Provinces getting girls on bikes on the increase

KZN Cycling’s Tyrone Johns has been involved with the District Development Project for a few years now, and has seen a significant increase in the number of female riders on bikes. In the Eastern Cape, Cycling South Africa’s Vice President and former Transformation and Development Officer Yster Xatasi chats about the newly formed Women’s Cycling Academy in Port Elizabeth.

“I’ve been doing this program for three years now,” says Johns. “I’m not going to say that the amount of girls has doubled, but there has definitely been an increase in female riders wanting to take part in BMX,”

Often, Johns and his team separate the girls from the boys so that there is less intimidation from those already confident on the bike. “You often find that the girls are shy to start riding initially, but among themselves it’s easier to practice and there’s a lot more encouragement in the smaller groups,” he added.

Cycling South Africa’s Vice President and former Transformation and Development Commission Director Yster Xatasi chats about the newly formed Nelson Mandela Bay Ladies Cycling Academy in Port Elizabeth.
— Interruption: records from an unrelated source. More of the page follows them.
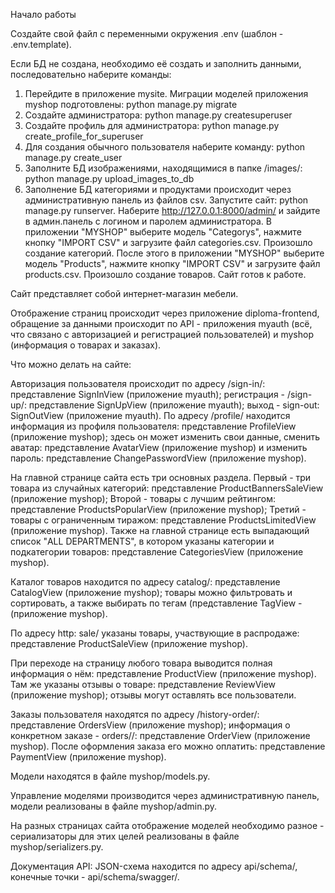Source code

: Начало работы

Создайте свой файл с переменными окружения .env (шаблон - .env.template).

Если БД не создана, необходимо её создать и заполнить данными, последовательно наберите команды:
1. Перейдите в приложение mysite. Миграции моделей приложения myshop подготовлены:
python manage.py migrate
2. Создайте администратора:
python manage.py createsuperuser
3. Создайте профиль для администратора:
python manage.py create_profile_for_superuser
4. Для создания обычного пользователя наберите команду:
python manage.py create_user
5. Заполните БД изображениями, находящимися в папке /images/:
python manage.py upload_images_to_db
6. Заполнение БД категориями и продуктами происходит через административную панель из файлов csv.
Запустите сайт:
python manage.py runserver.
Наберите http://127.0.0.1:8000/admin/ и зайдите в админ.панель с логином и паролем администратора.
В приложении "MYSHOP" выберите модель "Categorys", нажмите кнопку "IMPORT CSV" и загрузите файл categories.csv. Произошло создание категорий.
После этого в приложении "MYSHOP" выберите модель "Products", нажмите кнопку "IMPORT CSV" и загрузите файл products.csv. Произошло создание товаров.
Сайт готов к работе.


Сайт представляет собой интернет-магазин мебели.

Отображение страниц происходит через приложение diploma-frontend, обращение за данными происходит по
API - приложения myauth (всё, что связано с авторизацией и регистрацией пользователей) и myshop (информация
о товарах и заказах).

Что можно делать на сайте:

Авторизация пользователя происходит по адресу /sign-in/: представление SignInView (приложение myauth);
регистрация - /sign-up/: представление SignUpView (приложение myauth); выход - sign-out: SignOutView (приложение myauth).
По адресу /profile/ находится информация из профиля пользователя: представление ProfileView (приложение myshop); здесь он может изменить свои данные, сменить аватар: представление AvatarView (приложение myshop) и 
изменить пароль: представление ChangePasswordView (приложение myshop).

На главной странице сайта есть три основных раздела.
Первый - три товара из случайных категорий: представление ProductBannersSaleView (приложение myshop);
Второй - товары с лучшим рейтингом: представление ProductsPopularView (приложение myshop);
Третий - товары с ограниченным тиражом: представление ProductsLimitedView (приложение myshop).
Также на главной странице есть выпадающий список "ALL DEPARTMENTS", в котором указаны категории и подкатегории
товаров: представление CategoriesView (приложение myshop).

Каталог товаров находится по адресу catalog/: представление CatalogView (приложение myshop); товары можно фильтровать и сортировать, а также выбирать по тегам (представление TagView - (приложение myshop).

По адресу http: sale/ указаны товары, участвующие в распродаже: представление ProductSaleView
(приложение myshop).

При переходе на страницу любого товара выводится полная информация о нём: представление ProductView
(приложение myshop). Там же указаны отзывы о товаре: представление ReviewView
(приложение myshop); отзывы могут оставлять все пользователи.

Заказы пользователя находятся по адресу /history-order/: представление OrdersView (приложение myshop);
информация о конкретном заказе - orders/<id>/: представление OrderView (приложение myshop).
После оформления заказа его можно оплатить: представление PaymentView (приложение myshop).


Модели находятся в файле myshop/models.py.

Управление моделями производится через административную панель, модели реализованы в файле myshop/admin.py.

На разных страницах сайта отображение моделей необходимо разное - сериализаторы для этих целей реализованы
в файле myshop/serializers.py.

Документация API: JSON-схема находится по адресу api/schema/, конечные точки - api/schema/swagger/.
Photo: Supplied

Cycling South Africa’s Vice President and former Transformation and Development Commission Director Yster Xatasi chats about the newly formed Nelson Mandela Bay Ladies Cycling Academy in Port Elizabeth. Photo: Supplied

 

Although many of the boys who ride are already confident on the bikes, the young girls are beginning to give them a run for their money. “The young girls are getting really good at riding. So much so, that Nabeela Adams from the uMzinyathi District in Dundee, was asked to race against the boys, and the boys all said no. They knew that she was better than them,” Johns laughed.

In Port Elizabeth, Xatasi approached a local radio station and reached out to communities. “When the listeners heard me on the radio I began to get the phone calls,” he added.

 “It began as part of the mandate of the federation which requires all provinces to form cycling academies as part of transformation,” he said.

He says that the interest has been massive, and that there are 12 riders in the academy already. “I am getting more and more calls of others who interested. We have 12 new bikes so far, and a container filled with old bikes earmarked for women and girls only – all they need are some spare parts and some fixing.”

“Of course financial support is often a struggle, but bikes, spare parts, hemets – anything is welcomed with open arms to be able to get more women on bicyles in the community,” he said.

Xatasi also mentioned Margie Rudman from Cycle Pro, who has assisted with the development of the academy, and also donated helmets for the riders.